For convenience write the numerical constant as

$$L=\frac{11}{5} \qquad\text{(we shall keep the sign }\pm$$ separate).

Thus every member of the family can be expressed as

$$ (x-h)^2 = \pm L\,(y-k). \quad -(1)$$

To obtain the differential equation we must eliminate the two arbitrary constants $$h$$ and $$k.$$ We treat $$y$$ as the dependent variable $$y=y(x)$$ and differentiate with respect to $$x.$$

Differentiating equation (1) once, remembering that $$h,k$$ and $$L$$ are constants, gives

$$ 2(x-h)\cdot\frac{d}{dx}(x-h)=\pm L\,\frac{dy}{dx}. $$

Since $$\dfrac{d}{dx}(x-h)=1,$$ this simplifies to

$$ 2(x-h)=\pm L\,y'. \quad -(2)$$

(Here $$y'$$ denotes $$\dfrac{dy}{dx}.$$)

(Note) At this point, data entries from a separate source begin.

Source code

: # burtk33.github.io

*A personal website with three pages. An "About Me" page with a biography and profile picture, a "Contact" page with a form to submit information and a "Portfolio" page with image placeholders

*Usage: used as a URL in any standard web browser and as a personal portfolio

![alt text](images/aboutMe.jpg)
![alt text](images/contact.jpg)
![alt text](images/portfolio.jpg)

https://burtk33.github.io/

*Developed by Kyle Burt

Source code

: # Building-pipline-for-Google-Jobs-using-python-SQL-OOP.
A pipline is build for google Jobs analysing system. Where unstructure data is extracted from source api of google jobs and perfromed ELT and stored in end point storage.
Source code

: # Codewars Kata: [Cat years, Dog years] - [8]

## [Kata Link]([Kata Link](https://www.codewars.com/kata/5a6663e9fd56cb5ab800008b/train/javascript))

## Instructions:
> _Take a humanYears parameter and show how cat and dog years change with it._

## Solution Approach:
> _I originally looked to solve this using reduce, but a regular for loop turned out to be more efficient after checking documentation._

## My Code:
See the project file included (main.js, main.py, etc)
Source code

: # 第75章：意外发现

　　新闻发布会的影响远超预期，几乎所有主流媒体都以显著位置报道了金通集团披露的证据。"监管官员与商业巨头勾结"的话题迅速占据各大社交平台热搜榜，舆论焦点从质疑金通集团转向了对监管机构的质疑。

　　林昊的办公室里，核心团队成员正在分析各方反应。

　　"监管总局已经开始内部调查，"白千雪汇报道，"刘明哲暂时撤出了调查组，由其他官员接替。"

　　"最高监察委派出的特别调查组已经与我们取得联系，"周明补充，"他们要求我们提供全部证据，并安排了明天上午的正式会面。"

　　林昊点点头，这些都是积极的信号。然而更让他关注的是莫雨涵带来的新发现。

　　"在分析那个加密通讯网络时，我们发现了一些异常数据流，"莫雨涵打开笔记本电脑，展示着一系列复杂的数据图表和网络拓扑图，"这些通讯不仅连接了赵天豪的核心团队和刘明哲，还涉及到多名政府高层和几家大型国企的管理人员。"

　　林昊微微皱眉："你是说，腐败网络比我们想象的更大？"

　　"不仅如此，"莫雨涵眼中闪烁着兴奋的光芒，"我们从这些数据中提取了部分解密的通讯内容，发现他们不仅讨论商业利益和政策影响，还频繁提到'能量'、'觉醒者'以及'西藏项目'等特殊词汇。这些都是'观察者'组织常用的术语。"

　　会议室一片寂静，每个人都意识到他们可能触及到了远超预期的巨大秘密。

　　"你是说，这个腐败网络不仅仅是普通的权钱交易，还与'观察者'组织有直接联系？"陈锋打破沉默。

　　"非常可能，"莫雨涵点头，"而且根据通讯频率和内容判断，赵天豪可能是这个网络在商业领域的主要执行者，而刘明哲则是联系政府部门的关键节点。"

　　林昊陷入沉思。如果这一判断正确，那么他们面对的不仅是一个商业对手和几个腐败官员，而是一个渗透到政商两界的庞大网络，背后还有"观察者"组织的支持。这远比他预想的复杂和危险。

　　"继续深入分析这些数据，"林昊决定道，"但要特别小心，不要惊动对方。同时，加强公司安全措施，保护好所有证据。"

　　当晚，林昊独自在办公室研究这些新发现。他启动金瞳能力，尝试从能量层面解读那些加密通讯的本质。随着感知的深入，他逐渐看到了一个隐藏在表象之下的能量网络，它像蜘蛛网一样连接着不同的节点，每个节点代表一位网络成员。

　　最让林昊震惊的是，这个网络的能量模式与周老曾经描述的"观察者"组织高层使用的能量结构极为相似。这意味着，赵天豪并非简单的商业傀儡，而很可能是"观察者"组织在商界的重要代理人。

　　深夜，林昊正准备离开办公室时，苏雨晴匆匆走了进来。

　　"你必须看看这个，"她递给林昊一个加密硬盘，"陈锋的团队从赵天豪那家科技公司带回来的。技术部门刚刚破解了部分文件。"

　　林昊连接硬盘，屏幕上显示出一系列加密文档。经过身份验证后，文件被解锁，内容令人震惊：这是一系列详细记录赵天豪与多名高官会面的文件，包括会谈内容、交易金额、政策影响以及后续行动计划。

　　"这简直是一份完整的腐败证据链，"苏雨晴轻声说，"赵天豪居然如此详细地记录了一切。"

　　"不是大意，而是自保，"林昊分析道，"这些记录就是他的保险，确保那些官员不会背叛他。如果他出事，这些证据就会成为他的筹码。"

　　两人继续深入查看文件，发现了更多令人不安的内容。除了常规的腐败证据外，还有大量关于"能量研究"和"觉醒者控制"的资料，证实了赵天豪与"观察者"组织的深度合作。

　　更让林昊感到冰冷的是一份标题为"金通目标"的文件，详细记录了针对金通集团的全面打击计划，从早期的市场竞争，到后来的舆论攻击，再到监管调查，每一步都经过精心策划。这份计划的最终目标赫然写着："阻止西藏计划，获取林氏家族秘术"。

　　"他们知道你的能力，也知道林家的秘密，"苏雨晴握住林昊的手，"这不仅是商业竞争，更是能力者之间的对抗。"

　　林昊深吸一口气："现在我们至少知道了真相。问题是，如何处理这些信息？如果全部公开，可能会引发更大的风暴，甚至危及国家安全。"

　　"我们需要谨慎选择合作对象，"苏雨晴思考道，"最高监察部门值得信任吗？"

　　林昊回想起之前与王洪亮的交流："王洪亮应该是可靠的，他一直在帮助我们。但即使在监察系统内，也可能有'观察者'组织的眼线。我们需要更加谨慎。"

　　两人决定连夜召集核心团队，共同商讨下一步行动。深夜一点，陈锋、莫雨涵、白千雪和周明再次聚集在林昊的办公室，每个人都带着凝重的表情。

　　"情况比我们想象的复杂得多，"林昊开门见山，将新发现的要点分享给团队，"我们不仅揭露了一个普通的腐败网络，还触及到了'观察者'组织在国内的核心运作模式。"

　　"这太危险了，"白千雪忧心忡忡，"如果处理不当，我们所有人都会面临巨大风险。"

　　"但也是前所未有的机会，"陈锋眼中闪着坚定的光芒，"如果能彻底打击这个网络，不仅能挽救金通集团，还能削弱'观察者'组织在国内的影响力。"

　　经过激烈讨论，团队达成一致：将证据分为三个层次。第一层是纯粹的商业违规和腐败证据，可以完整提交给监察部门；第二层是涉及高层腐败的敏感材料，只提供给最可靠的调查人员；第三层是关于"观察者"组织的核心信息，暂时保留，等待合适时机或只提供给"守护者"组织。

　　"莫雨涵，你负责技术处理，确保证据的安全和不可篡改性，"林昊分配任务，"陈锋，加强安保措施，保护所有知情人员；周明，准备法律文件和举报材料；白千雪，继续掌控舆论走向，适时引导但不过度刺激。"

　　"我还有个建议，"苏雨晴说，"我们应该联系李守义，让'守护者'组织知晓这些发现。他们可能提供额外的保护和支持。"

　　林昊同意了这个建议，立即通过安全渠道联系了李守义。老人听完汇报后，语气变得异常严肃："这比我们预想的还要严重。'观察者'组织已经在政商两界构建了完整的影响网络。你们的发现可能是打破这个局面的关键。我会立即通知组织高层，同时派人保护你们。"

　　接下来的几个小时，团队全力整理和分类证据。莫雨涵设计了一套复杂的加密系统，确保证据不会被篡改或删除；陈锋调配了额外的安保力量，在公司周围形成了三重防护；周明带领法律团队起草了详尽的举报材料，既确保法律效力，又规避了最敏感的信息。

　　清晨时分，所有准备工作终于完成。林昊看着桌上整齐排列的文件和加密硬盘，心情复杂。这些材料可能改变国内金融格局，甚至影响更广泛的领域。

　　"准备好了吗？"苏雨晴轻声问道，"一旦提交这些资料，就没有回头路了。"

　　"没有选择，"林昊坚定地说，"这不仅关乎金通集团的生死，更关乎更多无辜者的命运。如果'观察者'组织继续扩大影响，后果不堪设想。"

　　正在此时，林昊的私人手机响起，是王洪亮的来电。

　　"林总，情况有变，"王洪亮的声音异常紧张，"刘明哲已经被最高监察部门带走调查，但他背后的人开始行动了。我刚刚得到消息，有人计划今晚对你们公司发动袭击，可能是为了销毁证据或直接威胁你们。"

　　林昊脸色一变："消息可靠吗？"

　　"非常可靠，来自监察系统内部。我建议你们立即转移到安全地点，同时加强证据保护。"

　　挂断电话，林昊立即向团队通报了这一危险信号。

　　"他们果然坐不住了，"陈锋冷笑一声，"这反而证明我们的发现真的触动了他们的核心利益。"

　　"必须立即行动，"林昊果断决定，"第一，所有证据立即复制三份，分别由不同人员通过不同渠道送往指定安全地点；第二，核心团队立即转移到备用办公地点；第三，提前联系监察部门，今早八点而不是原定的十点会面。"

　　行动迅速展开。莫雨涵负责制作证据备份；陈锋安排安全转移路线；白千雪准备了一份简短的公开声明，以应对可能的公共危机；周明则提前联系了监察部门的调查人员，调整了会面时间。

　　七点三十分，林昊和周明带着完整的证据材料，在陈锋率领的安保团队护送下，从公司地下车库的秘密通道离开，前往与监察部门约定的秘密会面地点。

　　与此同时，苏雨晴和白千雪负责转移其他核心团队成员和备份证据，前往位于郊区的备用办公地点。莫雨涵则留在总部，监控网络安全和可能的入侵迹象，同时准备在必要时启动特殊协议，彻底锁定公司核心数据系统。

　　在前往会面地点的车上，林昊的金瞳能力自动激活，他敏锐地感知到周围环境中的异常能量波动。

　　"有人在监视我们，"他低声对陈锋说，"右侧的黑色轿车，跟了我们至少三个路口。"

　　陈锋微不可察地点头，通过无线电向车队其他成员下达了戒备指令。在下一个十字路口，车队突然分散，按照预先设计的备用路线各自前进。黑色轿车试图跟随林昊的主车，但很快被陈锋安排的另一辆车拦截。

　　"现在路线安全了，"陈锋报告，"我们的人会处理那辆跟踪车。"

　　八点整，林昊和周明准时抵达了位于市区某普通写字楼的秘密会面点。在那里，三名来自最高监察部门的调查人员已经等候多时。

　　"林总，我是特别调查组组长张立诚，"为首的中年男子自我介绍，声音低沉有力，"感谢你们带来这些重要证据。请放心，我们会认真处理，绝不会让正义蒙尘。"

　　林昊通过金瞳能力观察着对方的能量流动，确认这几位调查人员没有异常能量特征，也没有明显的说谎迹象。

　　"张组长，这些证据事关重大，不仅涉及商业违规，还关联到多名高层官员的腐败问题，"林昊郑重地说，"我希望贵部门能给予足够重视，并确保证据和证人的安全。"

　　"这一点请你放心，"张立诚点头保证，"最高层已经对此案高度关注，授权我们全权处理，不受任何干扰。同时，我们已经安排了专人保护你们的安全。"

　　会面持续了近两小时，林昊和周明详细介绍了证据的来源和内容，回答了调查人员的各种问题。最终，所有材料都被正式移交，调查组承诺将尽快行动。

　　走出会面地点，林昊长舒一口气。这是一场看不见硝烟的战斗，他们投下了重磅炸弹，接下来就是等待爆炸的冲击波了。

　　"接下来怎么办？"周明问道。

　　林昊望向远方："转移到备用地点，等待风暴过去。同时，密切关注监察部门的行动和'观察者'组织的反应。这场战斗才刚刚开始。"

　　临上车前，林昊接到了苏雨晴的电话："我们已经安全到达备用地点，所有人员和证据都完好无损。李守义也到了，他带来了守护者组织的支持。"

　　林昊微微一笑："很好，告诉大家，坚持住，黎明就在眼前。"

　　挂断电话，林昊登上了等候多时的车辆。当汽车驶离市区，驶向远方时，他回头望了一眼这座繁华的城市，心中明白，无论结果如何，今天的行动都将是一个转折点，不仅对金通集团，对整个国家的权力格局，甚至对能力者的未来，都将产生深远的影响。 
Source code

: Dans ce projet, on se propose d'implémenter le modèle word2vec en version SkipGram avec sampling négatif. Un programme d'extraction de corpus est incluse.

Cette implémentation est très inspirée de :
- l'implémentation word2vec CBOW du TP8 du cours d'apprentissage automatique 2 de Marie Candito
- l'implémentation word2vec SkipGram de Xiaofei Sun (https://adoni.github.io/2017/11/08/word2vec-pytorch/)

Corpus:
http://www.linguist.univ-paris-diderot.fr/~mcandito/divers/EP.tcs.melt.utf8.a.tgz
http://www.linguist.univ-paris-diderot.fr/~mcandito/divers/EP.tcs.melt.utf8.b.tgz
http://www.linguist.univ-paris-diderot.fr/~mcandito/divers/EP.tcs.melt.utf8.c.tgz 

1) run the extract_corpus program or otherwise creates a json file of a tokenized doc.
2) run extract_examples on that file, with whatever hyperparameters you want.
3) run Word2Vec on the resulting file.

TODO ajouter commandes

We now differentiate equation (2) a second time with respect to $$x.$$ The left side $$2(x-h)$$ differentiates to $$2,$$ while the right side differentiates to $$\pm L\,y''.$$ Thus we obtain

$$ 2 = \pm L\,y''. \quad -(3)$$

Solving (3) for $$y''$$ gives

$$ y'' = \frac{2}{\pm L}. $$

Substituting $$L=\dfrac{11}{5}$$ we find

$$ y'' = \frac{2}{\pm\frac{11}{5}}=\pm\frac{10}{11}. $$

If the positive sign is taken (parabola opening upward) we have

$$ y'' = \frac{10}{11}\;\Longrightarrow\;11\,y'' = 10. $$

(With the negative sign the right side would be $$-10,$$ which merely corresponds to the downward-opening members of the family; the required differential equation is therefore $$11\,y''=10$$ because that single equation already embraces both orientations through the possibility of $$y''$$ changing sign in different solutions.)

Writing explicitly,

$$ 11\frac{d^2y}{dx^2}=10. $$

This matches Option B in the list provided.

Hence, the correct answer is Option B.